══ INFORMATION PROVIDED
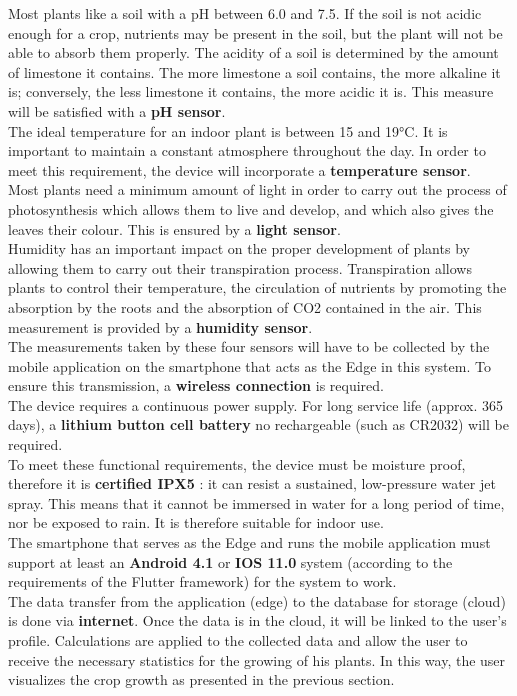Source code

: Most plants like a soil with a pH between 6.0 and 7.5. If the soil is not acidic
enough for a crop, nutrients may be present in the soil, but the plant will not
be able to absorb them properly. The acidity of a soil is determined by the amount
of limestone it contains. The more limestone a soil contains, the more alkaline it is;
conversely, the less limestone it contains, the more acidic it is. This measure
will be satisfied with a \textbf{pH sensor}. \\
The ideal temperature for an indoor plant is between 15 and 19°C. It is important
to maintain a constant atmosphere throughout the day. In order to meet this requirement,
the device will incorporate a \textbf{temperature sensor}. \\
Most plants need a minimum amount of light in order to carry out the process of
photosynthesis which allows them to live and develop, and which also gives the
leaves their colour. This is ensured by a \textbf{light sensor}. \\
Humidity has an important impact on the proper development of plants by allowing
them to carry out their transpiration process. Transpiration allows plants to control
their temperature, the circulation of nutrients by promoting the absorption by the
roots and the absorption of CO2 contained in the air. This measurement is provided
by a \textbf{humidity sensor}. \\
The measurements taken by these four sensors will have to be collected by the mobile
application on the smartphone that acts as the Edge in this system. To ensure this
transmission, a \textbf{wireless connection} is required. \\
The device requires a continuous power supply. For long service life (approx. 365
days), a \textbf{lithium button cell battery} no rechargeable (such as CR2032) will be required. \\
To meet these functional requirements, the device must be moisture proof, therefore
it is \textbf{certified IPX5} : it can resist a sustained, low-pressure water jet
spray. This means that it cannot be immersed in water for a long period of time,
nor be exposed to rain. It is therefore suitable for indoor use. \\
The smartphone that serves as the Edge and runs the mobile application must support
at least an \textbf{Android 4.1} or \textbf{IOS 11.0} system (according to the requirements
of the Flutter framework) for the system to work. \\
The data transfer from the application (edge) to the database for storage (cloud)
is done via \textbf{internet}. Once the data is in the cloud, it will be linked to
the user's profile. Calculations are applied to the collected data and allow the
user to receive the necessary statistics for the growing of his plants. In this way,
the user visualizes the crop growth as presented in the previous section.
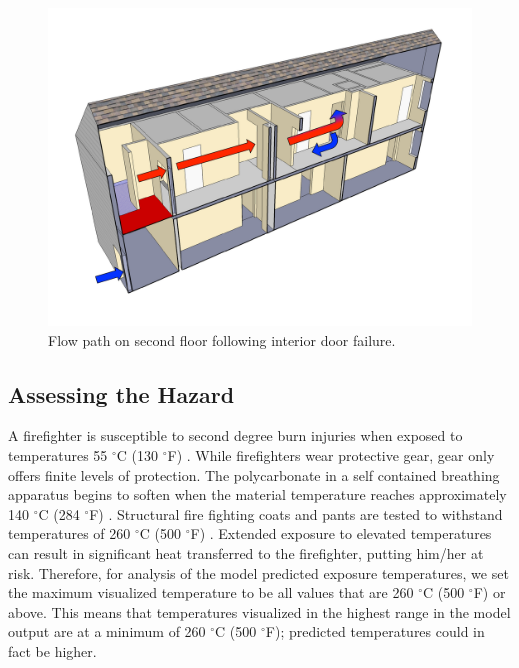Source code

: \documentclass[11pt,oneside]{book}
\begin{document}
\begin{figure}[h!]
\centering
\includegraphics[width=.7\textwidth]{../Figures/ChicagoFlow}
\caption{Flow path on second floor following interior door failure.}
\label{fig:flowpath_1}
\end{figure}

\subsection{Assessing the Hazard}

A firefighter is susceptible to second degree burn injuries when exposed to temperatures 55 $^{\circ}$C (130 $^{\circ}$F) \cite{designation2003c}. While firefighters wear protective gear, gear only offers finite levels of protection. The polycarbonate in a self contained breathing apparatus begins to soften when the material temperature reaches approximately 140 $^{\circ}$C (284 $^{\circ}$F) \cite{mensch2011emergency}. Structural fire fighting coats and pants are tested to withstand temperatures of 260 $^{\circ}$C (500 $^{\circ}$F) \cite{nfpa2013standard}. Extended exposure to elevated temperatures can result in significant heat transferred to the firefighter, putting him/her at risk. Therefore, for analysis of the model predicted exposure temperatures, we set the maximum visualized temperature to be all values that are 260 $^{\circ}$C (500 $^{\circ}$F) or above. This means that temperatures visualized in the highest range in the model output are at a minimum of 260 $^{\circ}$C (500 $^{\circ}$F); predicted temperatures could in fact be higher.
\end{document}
════
WHAT TO PRODUCE: Out of the entries, pull every line that mentions "meet".

THE COMPLETED TASK:
to maintain a constant atmosphere throughout the day. In order to meet this requirement,
To meet these functional requirements, the device must be moisture proof, therefore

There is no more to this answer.